Poi ci sono birre che hanno il ruolo di comunicare, ti faccio un esempio: le due Baladin più forti sono Open e Nazionale. Quest’ultima ha fatto molto bene perché ha fatto capire che si poteva lavorare con materie prime nazionali, mentre Open comunicava la concezione open source, vale a dire condividere il principio per far crescere il comparto. È fondamentale crescere tutti e andare a prendere parti di mercato ancora inesplorate: da parte nostra creare il kit, fare i locali, spillare birra artigianale nei pub sono tutte cose che vanno in questo senso.
Qual è la Baladin del futuro? Che vestito avrà?

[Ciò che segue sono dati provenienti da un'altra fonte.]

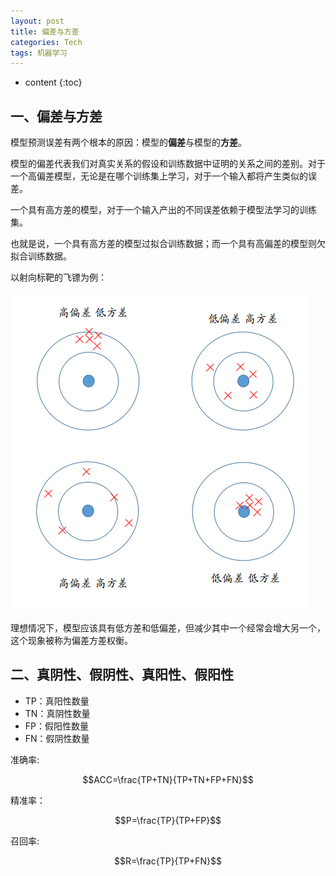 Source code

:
 ```yaml
---
layout: post
title: 偏差与方差
categories: Tech
tags: 机器学习
---
```

* content
{:toc}

## 一、偏差与方差

模型预测误差有两个根本的原因：模型的**偏差**与模型的**方差**。

模型的偏差代表我们对真实关系的假设和训练数据中证明的关系之间的差别。对于一个高偏差模型，无论是在哪个训练集上学习，对于一个输入都将产生类似的误差。

一个具有高方差的模型，对于一个输入产出的不同误差依赖于模型法学习的训练集。

也就是说，一个具有高方差的模型过拟合训练数据；而一个具有高偏差的模型则欠拟合训练数据。

以射向标靶的飞镖为例：

![标靶与飞镖](/posts_img/2019/bias_viarance/aa.png)

理想情况下，模型应该具有低方差和低偏差，但减少其中一个经常会增大另一个，这个现象被称为偏差方差权衡。



## 二、真阴性、假阴性、真阳性、假阳性

- TP：真阳性数量
- TN：真阴性数量
- FP：假阳性数量
- FN：假阴性数量

准确率:

$$ACC=\frac{TP+TN}{TP+TN+FP+FN}$$

精准率：

$$P=\frac{TP}{TP+FP}$$

召回率:

$$R=\frac{TP}{TP+FN}$$

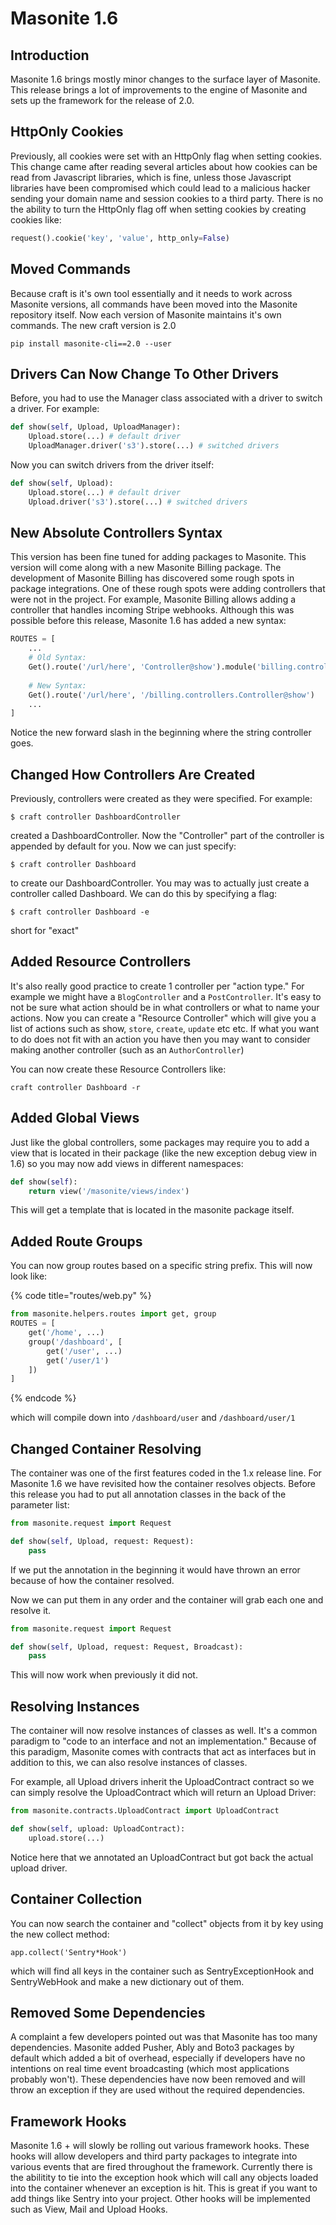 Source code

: # Masonite 1.6

## Introduction

Masonite 1.6 brings mostly minor changes to the surface layer of Masonite. This release brings a lot of improvements to the engine of Masonite and sets up the framework for the release of 2.0.

## HttpOnly Cookies

Previously, all cookies were set with an HttpOnly flag when setting cookies. This change came after reading several articles about how cookies can be read from Javascript libraries, which is fine, unless those Javascript libraries have been compromised which could lead to a malicious hacker sending your domain name and session cookies to a third party. There is no the ability to turn the HttpOnly flag off when setting cookies by creating cookies like:

```python
request().cookie('key', 'value', http_only=False)
```

## Moved Commands

Because craft is it's own tool essentially and it needs to work across Masonite versions, all commands have been moved into the Masonite repository itself. Now each version of Masonite maintains it's own commands. The new craft version is 2.0

```text
pip install masonite-cli==2.0 --user
```

## Drivers Can Now Change To Other Drivers

Before, you had to use the Manager class associated with a driver to switch a driver. For example:

```python
def show(self, Upload, UploadManager):
    Upload.store(...) # default driver
    UploadManager.driver('s3').store(...) # switched drivers
```

Now you can switch drivers from the driver itself:

```python
def show(self, Upload):
    Upload.store(...) # default driver
    Upload.driver('s3').store(...) # switched drivers
```

## New Absolute Controllers Syntax

This version has been fine tuned for adding packages to Masonite. This version will come along with a new Masonite Billing package. The development of Masonite Billing has discovered some rough spots in package integrations. One of these rough spots were adding controllers that were not in the project. For example, Masonite Billing allows adding a controller that handles incoming Stripe webhooks. Although this was possible before this release, Masonite 1.6 has added a new syntax:

```python
ROUTES = [
    ...
    # Old Syntax:
    Get().route('/url/here', 'Controller@show').module('billing.controllers')
    
    # New Syntax:
    Get().route('/url/here', '/billing.controllers.Controller@show')
    ...
]
```

Notice the new forward slash in the beginning where the string controller goes.

## Changed How Controllers Are Created

Previously, controllers were created as they were specified. For example:

```text
$ craft controller DashboardController
```

created a DashboardController. Now the "Controller" part of the controller is appended by default for you. Now we can just specify:

```text
$ craft controller Dashboard
```

to create our DashboardController. You may was to actually just create a controller called Dashboard. We can do this by specifying a flag:

```text
$ craft controller Dashboard -e
```

short for "exact"

## Added Resource Controllers

It's also really good practice to create 1 controller per "action type." For example we might have a `BlogController` and a `PostController`. It's easy to not be sure what action should be in what controllers or what to name your actions. Now you can create a "Resource Controller" which will give you a list of actions such as show, `store`, `create`, `update` etc etc. If what you want to do does not fit with an action you have then you may want to consider making another controller \(such as an `AuthorController`\)

You can now create these Resource Controllers like:

```text
craft controller Dashboard -r
```

## Added Global Views

Just like the global controllers, some packages may require you to add a view that is located in their package \(like the new exception debug view in 1.6\) so you may now add views in different namespaces:

```python
def show(self):
    return view('/masonite/views/index')
```

This will get a template that is located in the masonite package itself.

## Added Route Groups

You can now group routes based on a specific string prefix. This will now look like:

{% code title="routes/web.py" %}
```python
from masonite.helpers.routes import get, group
ROUTES = [
    get('/home', ...)
    group('/dashboard', [
        get('/user', ...)
        get('/user/1')
    ])
]
```
{% endcode %}

which will compile down into `/dashboard/user` and `/dashboard/user/1`

## Changed Container Resolving

The container was one of the first features coded in the 1.x release line. For Masonite 1.6 we have revisited how the container resolves objects. Before this release you had to put all annotation classes in the back of the parameter list:

```python
from masonite.request import Request

def show(self, Upload, request: Request):
    pass
```

If we put the annotation in the beginning it would have thrown an error because of how the container resolved.

Now we can put them in any order and the container will grab each one and resolve it.

```python
from masonite.request import Request

def show(self, Upload, request: Request, Broadcast):
    pass
```

This will now work when previously it did not.

## Resolving Instances

The container will now resolve instances of classes as well. It's a common paradigm to "code to an interface and not an implementation." Because of this paradigm, Masonite comes with contracts that act as interfaces but in addition to this, we can also resolve instances of classes. 

For example, all Upload drivers inherit the UploadContract contract so we can simply resolve the UploadContract which will return an Upload Driver:

```python
from masonite.contracts.UploadContract import UploadContract

def show(self, upload: UploadContract):
    upload.store(...)
```

Notice here that we annotated an UploadContract but got back the actual upload driver.

## Container Collection

You can now search the container and "collect" objects from it by key using the new collect method:

```text
app.collect('Sentry*Hook')
```

which will find all keys in the container such as SentryExceptionHook and SentryWebHook and make a new dictionary out of them.

## Removed Some Dependencies

A complaint a few developers pointed out was that Masonite has too many dependencies. Masonite added Pusher, Ably and Boto3 packages by default which added a bit of overhead, especially if developers have no intentions on real time event broadcasting \(which most applications probably won't\). These dependencies have now been removed and will throw an exception if they are used without the required dependencies.

## Framework Hooks

Masonite 1.6 + will slowly be rolling out various framework hooks. These hooks will allow developers and third party packages to integrate into various events that are fired throughout the framework. Currently there is the abilitity to tie into the exception hook which will call any objects loaded into the container whenever an exception is hit. This is great if you want to add things like Sentry into your project. Other hooks will be implemented such as View, Mail and Upload Hooks.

L’indirizzo è quello di arrivare all’indipendenza totale, l’autoproduzione: In più stiamo rifacendo un restyling che si vedrà a fine anno, saremo sempre riconoscibili e ti do un’anteprima: una nuova linea di birre che uscirà l’anno prossimo, affiancata dal progetto di conversione che entro il 2022 ci permetterà di diventare totalmente Bio.
Una nuova linea? Uno scoop! Dimmi di più!
No, non posso proprio (sorride a lungo, ndr)…
Come va con gli orti in Africa? E con il sogno di aprire un Baladin Africa?
Il progetto è in moto. Per una serie di fattori nostri e burocratici slitterà un po’, non arriveremo a essere in funzione per l’estate in Sudafrica con la birra fatta lì, ci vorranno ancora sei mesi o un anno.
Un boccale di birra come un calice di vino può dar luogo ad incontri, ad amicizie anche profonde. Con chi vorresti bere una Baladin e non hai ancora avuto modo di farlo?
Mi piacerebbe bere un bicchiere con Papa Francesco e gli farei provare proprio la Xyauyù!